Task item
What follows is a set of entries. Repeat them exactly, but not their pictures.

-- -- --

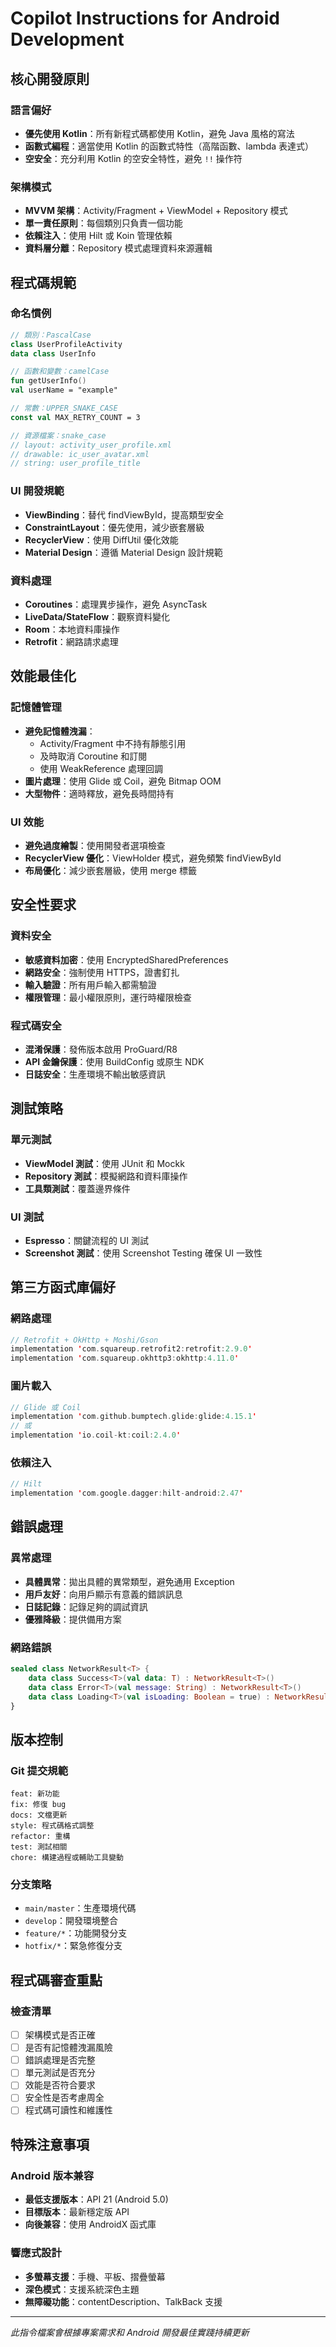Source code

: # Copilot Instructions for Android Development

## 核心開發原則

### 語言偏好
- **優先使用 Kotlin**：所有新程式碼都使用 Kotlin，避免 Java 風格的寫法
- **函數式編程**：適當使用 Kotlin 的函數式特性（高階函數、lambda 表達式）
- **空安全**：充分利用 Kotlin 的空安全特性，避免 `!!` 操作符

### 架構模式
- **MVVM 架構**：Activity/Fragment + ViewModel + Repository 模式
- **單一責任原則**：每個類別只負責一個功能
- **依賴注入**：使用 Hilt 或 Koin 管理依賴
- **資料層分離**：Repository 模式處理資料來源邏輯

## 程式碼規範

### 命名慣例
```kotlin
// 類別：PascalCase
class UserProfileActivity
data class UserInfo

// 函數和變數：camelCase
fun getUserInfo()
val userName = "example"

// 常數：UPPER_SNAKE_CASE
const val MAX_RETRY_COUNT = 3

// 資源檔案：snake_case
// layout: activity_user_profile.xml
// drawable: ic_user_avatar.xml
// string: user_profile_title
```

### UI 開發規範
- **ViewBinding**：替代 findViewById，提高類型安全
- **ConstraintLayout**：優先使用，減少嵌套層級
- **RecyclerView**：使用 DiffUtil 優化效能
- **Material Design**：遵循 Material Design 設計規範

### 資料處理
- **Coroutines**：處理異步操作，避免 AsyncTask
- **LiveData/StateFlow**：觀察資料變化
- **Room**：本地資料庫操作
- **Retrofit**：網路請求處理

## 效能最佳化

### 記憶體管理
- **避免記憶體洩漏**：
    - Activity/Fragment 中不持有靜態引用
    - 及時取消 Coroutine 和訂閱
    - 使用 WeakReference 處理回調
- **圖片處理**：使用 Glide 或 Coil，避免 Bitmap OOM
- **大型物件**：適時釋放，避免長時間持有

### UI 效能
- **避免過度繪製**：使用開發者選項檢查
- **RecyclerView 優化**：ViewHolder 模式，避免頻繁 findViewById
- **布局優化**：減少嵌套層級，使用 merge 標籤

## 安全性要求

### 資料安全
- **敏感資料加密**：使用 EncryptedSharedPreferences
- **網路安全**：強制使用 HTTPS，證書釘扎
- **輸入驗證**：所有用戶輸入都需驗證
- **權限管理**：最小權限原則，運行時權限檢查

### 程式碼安全
- **混淆保護**：發佈版本啟用 ProGuard/R8
- **API 金鑰保護**：使用 BuildConfig 或原生 NDK
- **日誌安全**：生產環境不輸出敏感資訊

## 測試策略

### 單元測試
- **ViewModel 測試**：使用 JUnit 和 Mockk
- **Repository 測試**：模擬網路和資料庫操作
- **工具類測試**：覆蓋邊界條件

### UI 測試
- **Espresso**：關鍵流程的 UI 測試
- **Screenshot 測試**：使用 Screenshot Testing 確保 UI 一致性

## 第三方函式庫偏好

### 網路處理
```kotlin
// Retrofit + OkHttp + Moshi/Gson
implementation 'com.squareup.retrofit2:retrofit:2.9.0'
implementation 'com.squareup.okhttp3:okhttp:4.11.0'
```

### 圖片載入
```kotlin
// Glide 或 Coil
implementation 'com.github.bumptech.glide:glide:4.15.1'
// 或
implementation 'io.coil-kt:coil:2.4.0'
```

### 依賴注入
```kotlin
// Hilt
implementation 'com.google.dagger:hilt-android:2.47'
```

## 錯誤處理

### 異常處理
- **具體異常**：拋出具體的異常類型，避免通用 Exception
- **用戶友好**：向用戶顯示有意義的錯誤訊息
- **日誌記錄**：記錄足夠的調試資訊
- **優雅降級**：提供備用方案

### 網路錯誤
```kotlin
sealed class NetworkResult<T> {
    data class Success<T>(val data: T) : NetworkResult<T>()
    data class Error<T>(val message: String) : NetworkResult<T>()
    data class Loading<T>(val isLoading: Boolean = true) : NetworkResult<T>()
}
```

## 版本控制

### Git 提交規範
```
feat: 新功能
fix: 修復 bug
docs: 文檔更新
style: 程式碼格式調整
refactor: 重構
test: 測試相關
chore: 構建過程或輔助工具變動
```

### 分支策略
- `main/master`：生產環境代碼
- `develop`：開發環境整合
- `feature/*`：功能開發分支
- `hotfix/*`：緊急修復分支

## 程式碼審查重點

### 檢查清單
- [ ] 架構模式是否正確
- [ ] 是否有記憶體洩漏風險
- [ ] 錯誤處理是否完整
- [ ] 單元測試是否充分
- [ ] 效能是否符合要求
- [ ] 安全性是否考慮周全
- [ ] 程式碼可讀性和維護性

## 特殊注意事項

### Android 版本兼容
- **最低支援版本**：API 21 (Android 5.0)
- **目標版本**：最新穩定版 API
- **向後兼容**：使用 AndroidX 函式庫

### 響應式設計
- **多螢幕支援**：手機、平板、摺疊螢幕
- **深色模式**：支援系統深色主題
- **無障礙功能**：contentDescription、TalkBack 支援

---

*此指令檔案會根據專案需求和 Android 開發最佳實踐持續更新*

-- -- --

Output below
Source code

: # Copilot Instructions for Android Development

## 核心開發原則

### 語言偏好
- **優先使用 Kotlin**：所有新程式碼都使用 Kotlin，避免 Java 風格的寫法
- **函數式編程**：適當使用 Kotlin 的函數式特性（高階函數、lambda 表達式）
- **空安全**：充分利用 Kotlin 的空安全特性，避免 `!!` 操作符

### 架構模式
- **MVVM 架構**：Activity/Fragment + ViewModel + Repository 模式
- **單一責任原則**：每個類別只負責一個功能
- **依賴注入**：使用 Hilt 或 Koin 管理依賴
- **資料層分離**：Repository 模式處理資料來源邏輯

## 程式碼規範

### 命名慣例
```kotlin
// 類別：PascalCase
class UserProfileActivity
data class UserInfo

// 函數和變數：camelCase
fun getUserInfo()
val userName = "example"

// 常數：UPPER_SNAKE_CASE
const val MAX_RETRY_COUNT = 3

// 資源檔案：snake_case
// layout: activity_user_profile.xml
// drawable: ic_user_avatar.xml
// string: user_profile_title
```

### UI 開發規範
- **ViewBinding**：替代 findViewById，提高類型安全
- **ConstraintLayout**：優先使用，減少嵌套層級
- **RecyclerView**：使用 DiffUtil 優化效能
- **Material Design**：遵循 Material Design 設計規範

### 資料處理
- **Coroutines**：處理異步操作，避免 AsyncTask
- **LiveData/StateFlow**：觀察資料變化
- **Room**：本地資料庫操作
- **Retrofit**：網路請求處理

## 效能最佳化

### 記憶體管理
- **避免記憶體洩漏**：
    - Activity/Fragment 中不持有靜態引用
    - 及時取消 Coroutine 和訂閱
    - 使用 WeakReference 處理回調
- **圖片處理**：使用 Glide 或 Coil，避免 Bitmap OOM
- **大型物件**：適時釋放，避免長時間持有

### UI 效能
- **避免過度繪製**：使用開發者選項檢查
- **RecyclerView 優化**：ViewHolder 模式，避免頻繁 findViewById
- **布局優化**：減少嵌套層級，使用 merge 標籤

## 安全性要求

### 資料安全
- **敏感資料加密**：使用 EncryptedSharedPreferences
- **網路安全**：強制使用 HTTPS，證書釘扎
- **輸入驗證**：所有用戶輸入都需驗證
- **權限管理**：最小權限原則，運行時權限檢查

### 程式碼安全
- **混淆保護**：發佈版本啟用 ProGuard/R8
- **API 金鑰保護**：使用 BuildConfig 或原生 NDK
- **日誌安全**：生產環境不輸出敏感資訊

## 測試策略

### 單元測試
- **ViewModel 測試**：使用 JUnit 和 Mockk
- **Repository 測試**：模擬網路和資料庫操作
- **工具類測試**：覆蓋邊界條件

### UI 測試
- **Espresso**：關鍵流程的 UI 測試
- **Screenshot 測試**：使用 Screenshot Testing 確保 UI 一致性

## 第三方函式庫偏好

### 網路處理
```kotlin
// Retrofit + OkHttp + Moshi/Gson
implementation 'com.squareup.retrofit2:retrofit:2.9.0'
implementation 'com.squareup.okhttp3:okhttp:4.11.0'
```

### 圖片載入
```kotlin
// Glide 或 Coil
implementation 'com.github.bumptech.glide:glide:4.15.1'
// 或
implementation 'io.coil-kt:coil:2.4.0'
```

### 依賴注入
```kotlin
// Hilt
implementation 'com.google.dagger:hilt-android:2.47'
```

## 錯誤處理

### 異常處理
- **具體異常**：拋出具體的異常類型，避免通用 Exception
- **用戶友好**：向用戶顯示有意義的錯誤訊息
- **日誌記錄**：記錄足夠的調試資訊
- **優雅降級**：提供備用方案

### 網路錯誤
```kotlin
sealed class NetworkResult<T> {
    data class Success<T>(val data: T) : NetworkResult<T>()
    data class Error<T>(val message: String) : NetworkResult<T>()
    data class Loading<T>(val isLoading: Boolean = true) : NetworkResult<T>()
}
```

## 版本控制

### Git 提交規範
```
feat: 新功能
fix: 修復 bug
docs: 文檔更新
style: 程式碼格式調整
refactor: 重構
test: 測試相關
chore: 構建過程或輔助工具變動
```

### 分支策略
- `main/master`：生產環境代碼
- `develop`：開發環境整合
- `feature/*`：功能開發分支
- `hotfix/*`：緊急修復分支

## 程式碼審查重點

### 檢查清單
- [ ] 架構模式是否正確
- [ ] 是否有記憶體洩漏風險
- [ ] 錯誤處理是否完整
- [ ] 單元測試是否充分
- [ ] 效能是否符合要求
- [ ] 安全性是否考慮周全
- [ ] 程式碼可讀性和維護性

## 特殊注意事項

### Android 版本兼容
- **最低支援版本**：API 21 (Android 5.0)
- **目標版本**：最新穩定版 API
- **向後兼容**：使用 AndroidX 函式庫

### 響應式設計
- **多螢幕支援**：手機、平板、摺疊螢幕
- **深色模式**：支援系統深色主題
- **無障礙功能**：contentDescription、TalkBack 支援

---

*此指令檔案會根據專案需求和 Android 開發最佳實踐持續更新*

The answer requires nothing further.